Il superuomo di D’Annunzio è il poeta Vate, che vive una vita originale, piena di emozioni e passioni in una dimensione estetica, in cui la virtù è consacrata all’arte. Si tratta, perciò, di un superuomo del tutto lontano dal superuomo di Nietzsche. Per comprendere in pieno il superuomo di D’Annunzio, addentriamoci nella figura del d’Annunzio ideologo e politico.

Gabriele D’Annunzio, infatti, oltre che scrittore volle essere ideologo e politico, inserendosi più volte nella vita politica del paese.

Costante nell’ideologia dannunziana è la componente nazionalistica: egli aderisce al colonialismo aggressivo di Crispi, sostiene l’interventismo durante la Prima Guerra Mondiale, è protagonista dell’impresa su Fiume, appoggia la guerra fascista in Etiopia.
Il nazionalismo di d’Annunzio è aggressivo e razzista, esibizionista e individualista. La retorica nazionalista mira a sedurre e a colpire, non induce alla riflessione e inaugura e precede la retorica fascista e mussoliniana, sebbene l’adesione di d’Annunzio al Fascismo sia contraddittoria.

La concezione politica di D’Annunzio è da definirsi, infatti, insieme postpolitica e prepolitica: D’Annunzio non si identifica in una particolare corrente politica (passa dalla Destra alla Sinistra in pochi anni), ma si schiera da quella parte che egli ritiene giusta, agendo al di là del bene e del male; egli è al di là dei partiti, è spinto dal bisogno di ricavare il massimo utile sfruttando i meccanismi culturali della civiltà di massa; allo stesso tempo, riduce l’io a puro istinto e sensazione.
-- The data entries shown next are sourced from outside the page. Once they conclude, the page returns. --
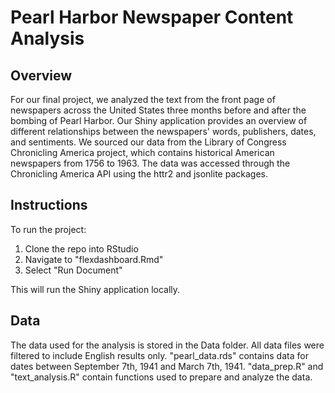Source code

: # Pearl Harbor Newspaper Content Analysis

Overview 
----------------
For our final project, we analyzed the text from the front page of newspapers across the United States three months before and after the bombing of Pearl Harbor. Our Shiny application provides an overview of different relationships between the newspapers' words, publishers, dates, and sentiments. We sourced our data from the Library of Congress Chronicling America project, which contains historical American newspapers from 1756 to 1963. The data was accessed through the Chronicling America API using the httr2 and jsonlite packages.

Instructions
----------------
To run the project:
  1. Clone the repo into RStudio
  2. Navigate to "flexdashboard.Rmd"
  3. Select "Run Document"

This will run the Shiny application locally.


Data 
----------------
The data used for the analysis is stored in the Data folder. 
All data files were filtered to include English results only. 
"pearl_data.rds" contains data for dates between September 7th, 1941 and March 7th, 1941. 
"data_prep.R" and "text_analysis.R" contain functions used to prepare and analyze the data.
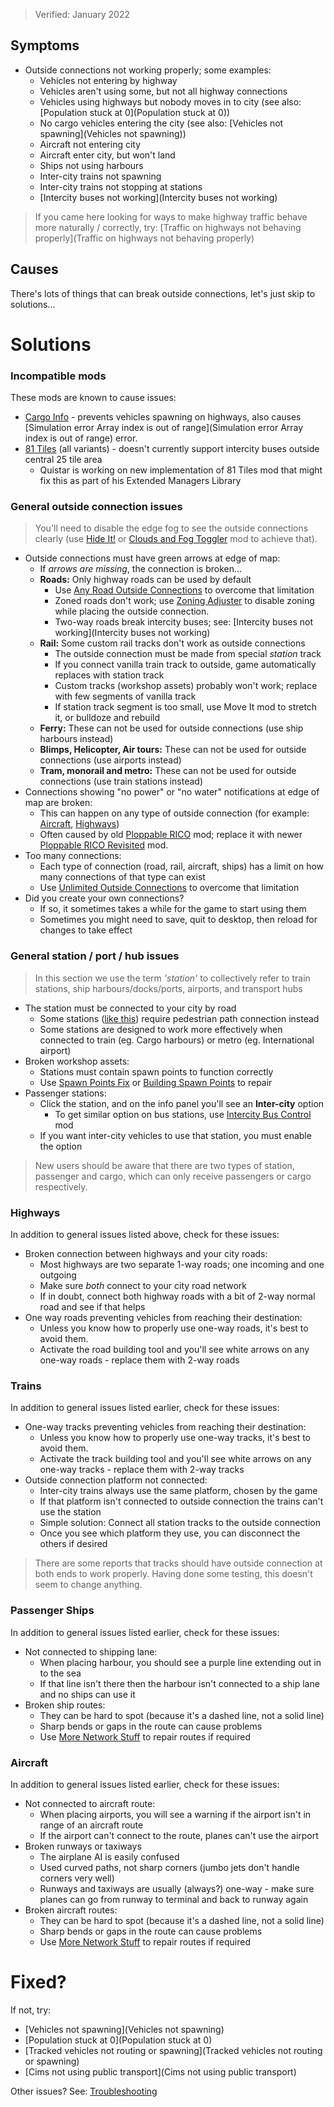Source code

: > Verified: January 2022

## Symptoms

* Outside connections not working properly; some examples:
    * Vehicles not entering by highway
    * Vehicles aren't using some, but not all highway connections
    * Vehicles using highways but nobody moves in to city (see also: [Population stuck at 0](Population stuck at 0))
    * No cargo vehicles entering the city (see also: [Vehicles not spawning](Vehicles not spawning))
    * Aircraft not entering city
    * Aircraft enter city, but won't land
    * Ships not using harbours
    * Inter-city trains not spawning
    * Inter-city trains not stopping at stations
    * [Intercity buses not working](Intercity buses not working)

> If you came here looking for ways to make highway traffic behave more naturally / correctly, try: [Traffic on highways not behaving properly](Traffic on highways not behaving properly)

## Causes

There's lots of things that can break outside connections, let's just skip to solutions...

# Solutions

### Incompatible mods

These mods are known to cause issues:

* [Cargo Info](https://steamcommunity.com/sharedfiles/filedetails/?id=1072157697) - prevents vehicles spawning on highways, also causes [Simulation error Array index is out of range](Simulation error Array index is out of range) error. 
* [81 Tiles](https://steamcommunity.com/sharedfiles/filedetails/?id=576327847) (all variants) - doesn't currently support intercity buses outside central 25 tile area
    * Quistar is working on new implementation of 81 Tiles mod that might fix this as part of his Extended Managers Library

### General outside connection issues

> You'll need to disable the edge fog to see the outside connections clearly (use [Hide It!](https://steamcommunity.com/sharedfiles/filedetails/?id=1591417160) or [Clouds and Fog Toggler](https://steamcommunity.com/sharedfiles/filedetails/?id=523824395) mod to achieve that).

* Outside connections must have green arrows at edge of map:
    * If _arrows are missing_, the connection is broken...
    * **Roads:** Only highway roads can be used by default
        * Use [Any Road Outside Connections](https://steamcommunity.com/sharedfiles/filedetails/?id=883332136) to overcome that limitation
        * Zoned roads don't work; use [Zoning Adjuster](https://steamcommunity.com/sharedfiles/filedetails/?id=2389414419) to disable zoning while placing the outside connection.
        * Two-way roads break intercity buses; see: [Intercity buses not working](Intercity buses not working)
    * **Rail:** Some custom rail tracks don't work as outside connections
        * The outside connection must be made from special _station_ track
        * If you connect vanilla train track to outside, game automatically replaces with station track
        * Custom tracks (workshop assets) probably won't work; replace with few segments of vanilla track
        * If station track segment is too small, use Move It mod to stretch it, or bulldoze and rebuild
    * **Ferry:** These can not be used for outside connections (use ship harbours instead)
    * **Blimps, Helicopter, Air tours:** These can not be used for outside connections (use airports instead)
    * **Tram, monorail and metro:** These can not be used for outside connections (use train stations instead)
* Connections showing "no power" or "no water" notifications at edge of map are broken:
    * This can happen on any type of outside connection (for example: [Aircraft](https://steamcommunity.com/app/255710/discussions/0/2605804632895237772/), [Highways](https://steamcommunity.com/app/255710/discussions/0/1648792158808470212/))
    * Often caused by old [Ploppable RICO](https://steamcommunity.com/sharedfiles/filedetails/?id=586012417) mod; replace it with newer [Ploppable RICO Revisited](https://steamcommunity.com/sharedfiles/filedetails/?id=2016920607) mod.
* Too many connections:
    * Each type of connection (road, rail, aircraft, ships) has a limit on how many connections of that type can exist
    * Use [Unlimited Outside Connections](https://steamcommunity.com/sharedfiles/filedetails/?id=497033453) to overcome that limitation
* Did you create your own connections?
    * If so, it sometimes takes a while for the game to start using them
    * Sometimes you might need to save, quit to desktop, then reload for changes to take effect

### General station / port / hub issues

> In this section we use the term _'station'_ to collectively refer to train stations, ship harbours/docks/ports, airports, and transport hubs

* The station must be connected to your city by road
    * Some stations ([like this](https://steamcommunity.com/sharedfiles/filedetails/?id=1194296555)) require pedestrian path connection instead
    * Some stations are designed to work more effectively when connected to train (eg. Cargo harbours) or metro (eg. International airport)
* Broken workshop assets:
    * Stations must contain spawn points to function correctly
    * Use [Spawn Points Fix](https://steamcommunity.com/sharedfiles/filedetails/?id=820157360) or [Building Spawn Points](https://steamcommunity.com/sharedfiles/filedetails/?id=2511258910) to repair
* Passenger stations:
    * Click the station, and on the info panel you'll see an **Inter-city** option
        * To get similar option on bus stations, use [Intercity Bus Control](https://steamcommunity.com/sharedfiles/filedetails/?id=2499771767) mod
    * If you want inter-city vehicles to use that station, you must enable the option

> New users should be aware that there are two types of station, passenger and cargo, which can only receive passengers or cargo respectively.

### Highways

In addition to general issues listed above, check for these issues:

* Broken connection between highways and your city roads:
    * Most highways are two separate 1-way roads; one incoming and one outgoing
    * Make sure _both_ connect to your city road network
    * If in doubt, connect both highway roads with a bit of 2-way normal road and see if that helps
* One way roads preventing vehicles from reaching their destination:
    * Unless you know how to properly use one-way roads, it's best to avoid them.
    * Activate the road building tool and you'll see white arrows on any one-way roads - replace them with 2-way roads

### Trains

In addition to general issues listed earlier, check for these issues:

* One-way tracks preventing vehicles from reaching their destination:
    * Unless you know how to properly use one-way tracks, it's best to avoid them.
    * Activate the track building tool and you'll see white arrows on any one-way tracks - replace them with 2-way tracks
* Outside connection platform not connected:
    * Inter-city trains always use the same platform, chosen by the game
    * If that platform isn't connected to outside connection the trains can't use the station
    * Simple solution: Connect all station tracks to the outside connection
    * Once you see which platform they use, you can disconnect the others if desired

> There are some reports that tracks should have outside connection at both ends to work properly. Having done some testing, this doesn't seem to change anything.

### Passenger Ships

In addition to general issues listed earlier, check for these issues:

* Not connected to shipping lane:
    * When placing harbour, you should see a purple line extending out in to the sea
    * If that line isn't there then the harbour isn't connected to a ship lane and no ships can use it
* Broken ship routes:
    * They can be hard to spot (because it's a dashed line, not a solid line)
    * Sharp bends or gaps in the route can cause problems
    * Use [More Network Stuff](https://steamcommunity.com/sharedfiles/filedetails/?id=512314255) to repair routes if required

### Aircraft

In addition to general issues listed earlier, check for these issues:

* Not connected to aircraft route:
    * When placing airports, you will see a warning if the airport isn't in range of an aircraft route
    * If the airport can't connect to the route, planes can't use the airport
* Broken runways or taxiways
    * The airplane AI is easily confused
    * Used curved paths, not sharp corners (jumbo jets don't handle corners very well)
    * Runways and taxiways are usually (always?) one-way - make sure planes can go from runway to terminal and back to runway again
* Broken aircraft routes:
    * They can be hard to spot (because it's a dashed line, not a solid line)
    * Sharp bends or gaps in the route can cause problems
    * Use [More Network Stuff](https://steamcommunity.com/sharedfiles/filedetails/?id=512314255) to repair routes if required

# Fixed?

If not, try:

* [Vehicles not spawning](Vehicles not spawning)
* [Population stuck at 0](Population stuck at 0)
* [Tracked vehicles not routing or spawning](Tracked vehicles not routing or spawning)
* [Cims not using public transport](Cims not using public transport)

Other issues? See: [Troubleshooting](Troubleshooting)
L’esibizionismo e il protagonismo di D’Annunzio nascondono una passiva accettazione della realtà: accetta la realtà come data, senza aspirare a un cambiamento sostanziale.

Da qui deriva anche il rifiuto di D’Annunzio a fare i conti con la degradazione sociale subita dall’artista nella moderna società borghese: reagisce alla degradazione dell’arte a merce negandola. La Bellezza è così al di sopra di tutto, è un valore assoluto. Allo stesso tempo, però, sfrutta i meccanismi dell’industria culturale per propagandare se stesso, acquisendo consensi, imponendosi come mito di massa, un genio solitario e superiore che disprezza aristocraticamente la massa e si circonda di esperienze esclusive e raffinate.

La scoperta di Nietzsche permette al dandy d’annunziano di trasformarsi in superuomo.

L’incontro con la filosofia di Nietzsche risale all’inizio degli anni Secondo Ottocento. Il primo dei romanzi del Superuomo, Trionfo della morte (1894), mostra come D’Annunzio abbia recepito il pensiero di Nietzsche superficialmente, banalizzandolo. Il superuomo di D’Annunzio ignora la critica radicale alle ideologie per valorizzare esclusivamente l’aspetto vitalistico e dionisiaco. Il superuomo di D’Annunzio afferma la vita attraverso l’esaltazione della volontà di potenza, dell’istinto di lotta e di dominio.
L’esteta unisce al culto della Bellezza quello della Forza e celebra la bellezza della violenza, della strage, del sangue. Nelle Vergini delle rocce (1895), Cantelmo, il protagonista vede l’arte come uno strumento di intervento sulla realtà e di dominio ideologico sulle masse, per distruggere la meschinità della democrazia borghese e l’arroganza delle plebi, per difendere la Bellezza, possibile solo in una società autoritaria e aristocratica.

Il critico Salinari, storicizzando la figura del superuomo di D’Annunzio, interpreta la sua figura come reazione alle frustrazioni delle imprese coloniali, all’inasprirsi delle lotte sociali e alla crisi di stabilità e di certezze della fragile democrazia di fine secolo.

Il superuomo fornisce all’esteta una funzione sociale dell’arte, impostando un rapporto con il pubblico e con l’arte in senso di conquista e di successo. Il superuomo di D’Annunzio subordina tutto al progetto della propria affermazione: la donna, la natura e tutto il mondo circostante. La donna soprattutto diventa la Nemica, la lussuria, con la quale quella avvince l’uomo, è un ostacolo alla volontà di dominio dell’uomo. Così, Effrena, protagonista del Fuoco (1900) riesce a superare questo limite solo quando la donna accetta la totale subalternità alle esigenze dell’artista, rinunciando a se stessa.